Optionally disable padding in StreamingDecryptingKey

[tstenner]

Issues:

Continuation of #847.

Some applications (e.g. EBICS) still require compatibility with padding schemes like ISO 10126 and ANSI X9.23.

Description of changes:

This PR adds the method StreamDecryptingKey::disable_padding() as a safe wrapper for the existing EVP_CIPHER_CTX_set_padding() function. This allows applications to decrypt data padded with one of these padding schemes and validate the padding without adding complexity to aws-lc-rs.

Testing:

Testing will be added. What kind of coverage is expected?

By submitting this pull request, I confirm that my contribution is made under the terms of the Apache 2.0 license and the ISC license.

[justsmth]

... This allows applications to ... validate the padding ...

I'm not familiar with this use-case.
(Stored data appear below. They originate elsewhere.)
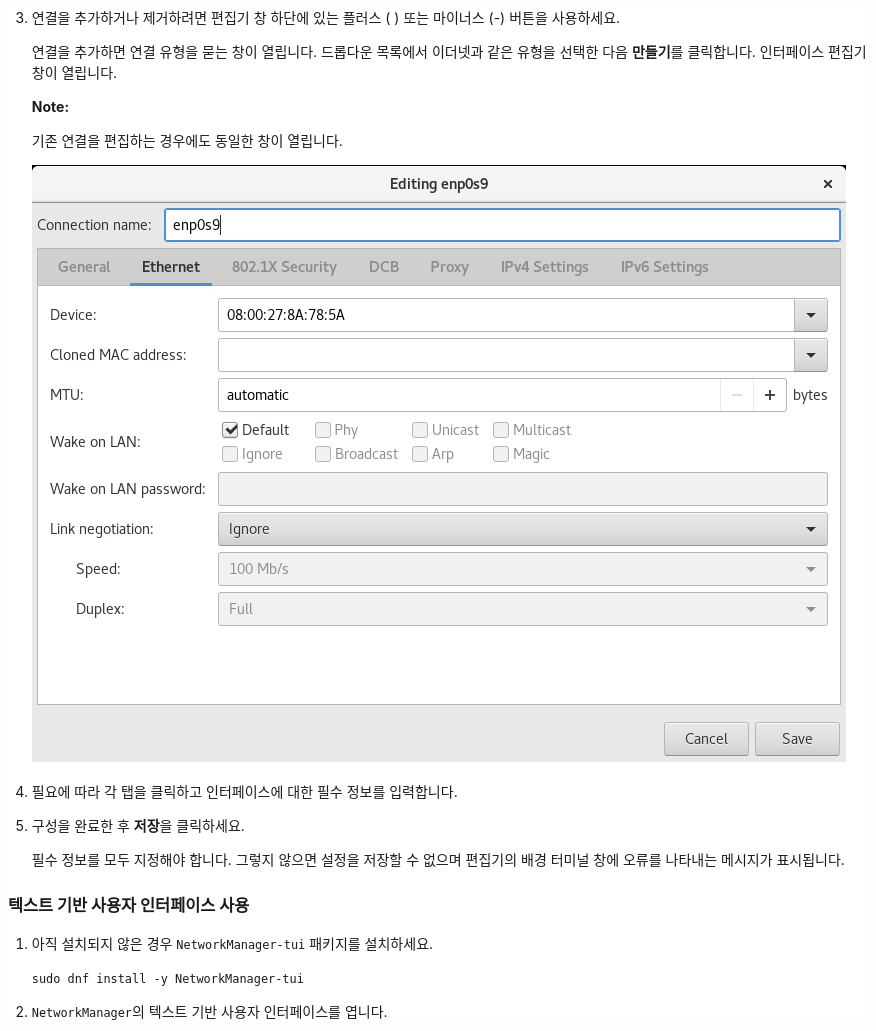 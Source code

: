 3.  연결을 추가하거나 제거하려면 편집기 창 하단에 있는 플러스 \( \) 또는 마이너스 \(-\) 버튼을 사용하세요.

    연결을 추가하면 연결 유형을 묻는 창이 열립니다. 드롭다운 목록에서 이더넷과 같은 유형을 선택한 다음 **만들기**를 클릭합니다. 인터페이스 편집기 창이 열립니다.

    **Note:**

    기존 연결을 편집하는 경우에도 동일한 창이 열립니다.

    ![그림은 인터페이스를 편집하기 위한 창을 보여줍니다. 이는 인터페이스 구성에 필요한 정보를 입력할 수 있는 다양한 창 탭에 그룹화된 필드로 구성됩니다.](images/ConnectionEditor.png "Interface Editor")

4.  필요에 따라 각 탭을 클릭하고 인터페이스에 대한 필수 정보를 입력합니다.

5.  구성을 완료한 후 **저장**을 클릭하세요.

    필수 정보를 모두 지정해야 합니다. 그렇지 않으면 설정을 저장할 수 없으며 편집기의 배경 터미널 창에 오류를 나타내는 메시지가 표시됩니다.


### 텍스트 기반 사용자 인터페이스 사용

1.  아직 설치되지 않은 경우 `NetworkManager-tui` 패키지를 설치하세요.

    ```
    sudo dnf install -y NetworkManager-tui
    ```

2.  `NetworkManager`의 텍스트 기반 사용자 인터페이스를 엽니다.
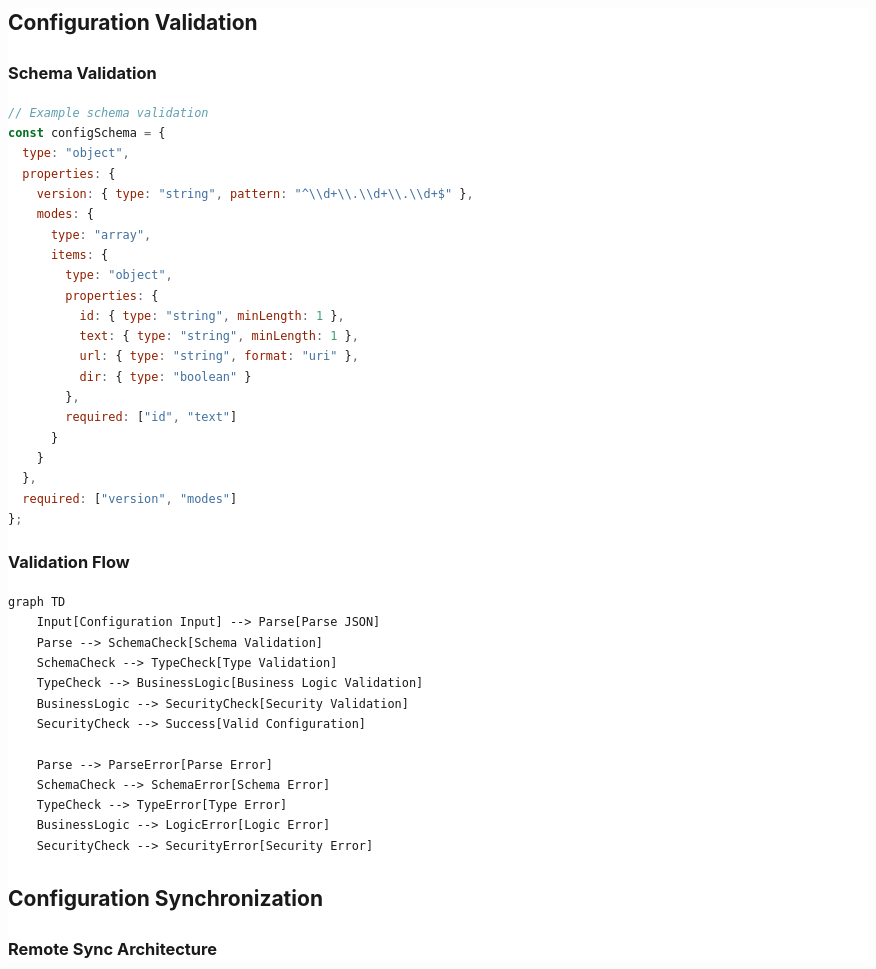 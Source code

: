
 ```mermaid
```

## Configuration Validation

### Schema Validation

```javascript
// Example schema validation
const configSchema = {
  type: "object",
  properties: {
    version: { type: "string", pattern: "^\\d+\\.\\d+\\.\\d+$" },
    modes: {
      type: "array",
      items: {
        type: "object",
        properties: {
          id: { type: "string", minLength: 1 },
          text: { type: "string", minLength: 1 },
          url: { type: "string", format: "uri" },
          dir: { type: "boolean" }
        },
        required: ["id", "text"]
      }
    }
  },
  required: ["version", "modes"]
};
```

### Validation Flow

```mermaid
graph TD
    Input[Configuration Input] --> Parse[Parse JSON]
    Parse --> SchemaCheck[Schema Validation]
    SchemaCheck --> TypeCheck[Type Validation]
    TypeCheck --> BusinessLogic[Business Logic Validation]
    BusinessLogic --> SecurityCheck[Security Validation]
    SecurityCheck --> Success[Valid Configuration]
    
    Parse --> ParseError[Parse Error]
    SchemaCheck --> SchemaError[Schema Error]
    TypeCheck --> TypeError[Type Error]
    BusinessLogic --> LogicError[Logic Error]
    SecurityCheck --> SecurityError[Security Error]
```

## Configuration Synchronization

### Remote Sync Architecture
Why would padding need to be validated?

[tstenner]

With the padding schemes I need to support, the last byte n is the number of padding bytes (so it needs to be <=16 with a valid key). With other schemes, all the other padding bits are supposed to be 0 (some X9.23 implementations) or n.
The main validation (and necessary step to remove the padding) would be to check that the last byte is at most the block size.

[justsmth]

... The main validation (and necessary step to remove the padding) would be to check that the last byte is at most the block size.

I believe that validation is already being done here and here.

[justsmth]

... The main validation (and necessary step to remove the padding) would be to check that the last byte is at most the block size.

I believe that validation is already being done here and here.

Ahh. My links above only apply to PaddedBlockDecryptingKey. However, I believe this validation is occurring already within AWS-LC. I would need to dig a little deeper to find it.

Do you have reason to believe that this validation is not occurring currently?

[codecov-commenter]

Codecov Report

❌ Patch coverage is 0% with 3 lines in your changes missing coverage. Please review.
✅ Project coverage is 92.27%. Comparing base (c358484) to head (4193cbc).
⚠️ Report is 243 commits behind head on main.

Files with missing lines	Patch %	Lines
aws-lc-rs/src/cipher/streaming.rs	0.00%	3 Missing ⚠️

Additional details and impacted files

@@            Coverage Diff             @@
##             main     #869      +/-   ##
==========================================
- Coverage   95.80%   92.27%   -3.53%     
==========================================
  Files          61       71      +10     
  Lines        8143     9279    +1136     
  Branches        0     9279    +9279     
==========================================
+ Hits         7801     8562     +761     
- Misses        342      437      +95     
- Partials        0      280     +280     

☔ View full report in Codecov by Sentry.
📢 Have feedback on the report? Share it here.

🚀 New features to boost your workflow:

• ❄️ Test Analytics: Detect flaky tests, report on failures, and find test suite problems.

[tstenner]

The validation happens within evp_decryptfinal_ex which is called from StreamingDecryptingKey::finish(), but it is hardcoded to PKCS padding (and fails with ciphertexts padded with these legacy padding schemes).

While I'm typing this I thought of working around this problem by omitting the call to StreamingDecryptingKey::finish() and pushing a dummy ciphertext block (yielding the last real plaintext block). I'm changing the PR to a draft until I've tested if this works.

[tstenner]

Calling

decryptor.update(&[0u8; 16], &mut self.decrypted);

instead of

decryptor.finish(&[0u8; 16], &mut self.decrypted);

works for my use case.

In case these legacy padding schemes should be supported a bit better, this PR is a relatively simple fix, but it's not strictly needed.